Hang on, we're just getting started . . . 

If you are still with me, thank you. It probably means that your life is also marked by seasons of pain, and suffering, which can sometimes blind us to everything else in our world. It is not always obvious that pain, and only pain, results in a special gift that can only be achieved through our brokenness. But there are conditions to the promise of this gift and the first (and maybe the most important) is to acknowledge the truth about your reality, "You are a broken person. I am a broken person, and all the people we know or know about are broken. Our brokenness is so visible and tangible, so concrete and specific, that it is often difficult to believe that there is much to think, speak or write about other than our brokenness." - Henri Nouwen 

Henri continues to write about this state of brokenness, 

"Have you ever really pondered that fact that all of the leaders and prophets of Israel, who were clearly chosen and blessed, all lived very broken lives. Do we dare to think that we will escape that same fate? . . . Our brokenness is truly ours. Nobody else’s. Our brokenness is as unique as our chosenness and our blessedness. The way we are broken is as much an expression of our individuality as the way we are taken and blessed.”

In conclusion he writes, “One thing is becoming clear to me: God became flesh for us to show us that the way to come in touch with God's love is the human way, in which the limited and partial affection that people can give offers access to the unlimited and complete love that God has poured into the human heart. God's love cannot be found outside this human affection, even when that human affection is tainted by the brokenness of our time. Our brokenness has no other beauty but the beauty that comes from the compassion that surrounds it.”

Honestly, this truth was not something that I used to believe.
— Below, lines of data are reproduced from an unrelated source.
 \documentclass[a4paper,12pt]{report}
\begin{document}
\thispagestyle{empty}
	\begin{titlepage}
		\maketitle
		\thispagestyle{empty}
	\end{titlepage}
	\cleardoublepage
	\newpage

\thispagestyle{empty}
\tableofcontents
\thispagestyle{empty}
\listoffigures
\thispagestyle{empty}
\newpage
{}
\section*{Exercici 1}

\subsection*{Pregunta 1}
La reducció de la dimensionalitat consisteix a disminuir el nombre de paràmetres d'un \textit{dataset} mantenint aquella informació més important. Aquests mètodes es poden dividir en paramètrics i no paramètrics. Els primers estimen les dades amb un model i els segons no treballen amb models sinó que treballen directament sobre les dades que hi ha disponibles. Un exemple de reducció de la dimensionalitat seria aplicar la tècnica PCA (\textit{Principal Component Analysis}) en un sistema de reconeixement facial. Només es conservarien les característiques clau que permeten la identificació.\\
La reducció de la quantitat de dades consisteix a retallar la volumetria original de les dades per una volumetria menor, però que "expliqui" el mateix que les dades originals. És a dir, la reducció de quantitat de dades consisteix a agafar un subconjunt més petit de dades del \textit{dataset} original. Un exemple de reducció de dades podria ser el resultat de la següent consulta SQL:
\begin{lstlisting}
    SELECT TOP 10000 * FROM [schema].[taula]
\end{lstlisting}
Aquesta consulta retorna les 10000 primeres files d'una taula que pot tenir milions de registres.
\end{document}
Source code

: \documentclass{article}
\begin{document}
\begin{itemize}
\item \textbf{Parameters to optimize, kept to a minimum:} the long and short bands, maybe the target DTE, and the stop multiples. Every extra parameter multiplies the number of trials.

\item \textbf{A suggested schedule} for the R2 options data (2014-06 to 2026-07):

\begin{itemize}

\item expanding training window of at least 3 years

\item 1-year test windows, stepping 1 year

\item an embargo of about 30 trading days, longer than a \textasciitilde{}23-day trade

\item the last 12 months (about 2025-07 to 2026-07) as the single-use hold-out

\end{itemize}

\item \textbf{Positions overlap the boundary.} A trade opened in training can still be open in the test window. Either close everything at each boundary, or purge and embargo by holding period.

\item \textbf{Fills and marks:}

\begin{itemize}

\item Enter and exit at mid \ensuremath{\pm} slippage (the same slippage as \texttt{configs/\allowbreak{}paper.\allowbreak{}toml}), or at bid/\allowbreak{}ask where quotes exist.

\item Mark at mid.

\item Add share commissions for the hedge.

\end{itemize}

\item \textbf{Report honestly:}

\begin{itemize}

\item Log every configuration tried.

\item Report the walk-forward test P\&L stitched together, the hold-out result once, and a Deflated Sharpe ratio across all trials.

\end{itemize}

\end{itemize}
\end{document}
But life will humble us all and the struggles, challenges, and pain over the past few years has been as debilitating as anything I could have ever imagined. My attempts, and looking back they are quite obvious, to avoid pain simply delayed the inevitable. Because God desired the best for not only me, but for those He desired for me to do life with, He allowed an convergence of pain that was needed to bring me to my knees. 

Quoting again from Henri Nouwen, "Our sufferings and pain are not simply bothersome interruptions of our lives. Rather, they touch us in our uniqueness, in our most intimate individuality. The way I am broken tells you something unique about me."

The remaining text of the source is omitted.